* What you need to do: Where the listing below has a line with "identify the meaning", write out exactly that line and every line after it, stopping after the line with "the outcome of the machine's training.".

* Material for this exercise:
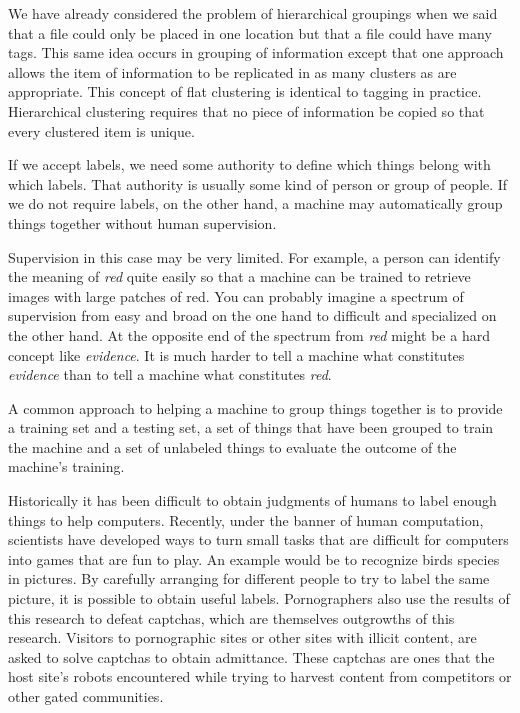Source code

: \hypertarget{flat-and-hierarchical-grouping}{%
\label{flat-and-hierarchical-grouping}}

We have already considered the problem of hierarchical groupings when we
said that a file could only be placed in one location but that a file
could have many tags. This same idea occurs in grouping of information
except that one approach allows the item of information to be replicated
in as many clusters as are appropriate. This concept of flat clustering
is identical to tagging in practice. Hierarchical clustering requires
that no piece of information be copied so that every clustered item is
unique.

\hypertarget{automatic-and-supervised-grouping}{%
\label{automatic-and-supervised-grouping}}

If we accept labels, we need some authority to define which things
belong with which labels. That authority is usually some kind of person
or group of people. If we do not require labels, on the other hand, a
machine may automatically group things together without human
supervision.

Supervision in this case may be very limited. For example, a person can
identify the meaning of \emph{red} quite easily so that a machine can be
trained to retrieve images with large patches of red. You can probably
imagine a spectrum of supervision from easy and broad on the one hand to
difficult and specialized on the other hand. At the opposite end of the
spectrum from \emph{red} might be a hard concept like \emph{evidence}.
It is much harder to tell a machine what constitutes \emph{evidence}
than to tell a machine what constitutes \emph{red}.

A common approach to helping a machine to group things together is to
provide a training set and a testing set, a set of things that have been
grouped to train the machine and a set of unlabeled things to evaluate
the outcome of the machine's training.

\hypertarget{human-computation}{%
\label{human-computation}}

Historically it has been difficult to obtain judgments of humans to
label enough things to help computers. Recently, under the banner of
human computation, scientists have developed ways to turn small tasks
that are difficult for computers into games that are fun to play. An
example would be to recognize birds species in pictures. By carefully
arranging for different people to try to label the same picture, it is
possible to obtain useful labels. Pornographers also use the results of
this research to defeat captchas, which are themselves outgrowths of
this research. Visitors to pornographic sites or other sites with
illicit content, are asked to solve captchas to obtain admittance. These
captchas are ones that the host site's robots encountered while trying
to harvest content from competitors or other gated communities.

* Solution below:
identify the meaning of \emph{red} quite easily so that a machine can be
trained to retrieve images with large patches of red. You can probably
imagine a spectrum of supervision from easy and broad on the one hand to
difficult and specialized on the other hand. At the opposite end of the
spectrum from \emph{red} might be a hard concept like \emph{evidence}.
It is much harder to tell a machine what constitutes \emph{evidence}
than to tell a machine what constitutes \emph{red}.

A common approach to helping a machine to group things together is to
provide a training set and a testing set, a set of things that have been
grouped to train the machine and a set of unlabeled things to evaluate
the outcome of the machine's training.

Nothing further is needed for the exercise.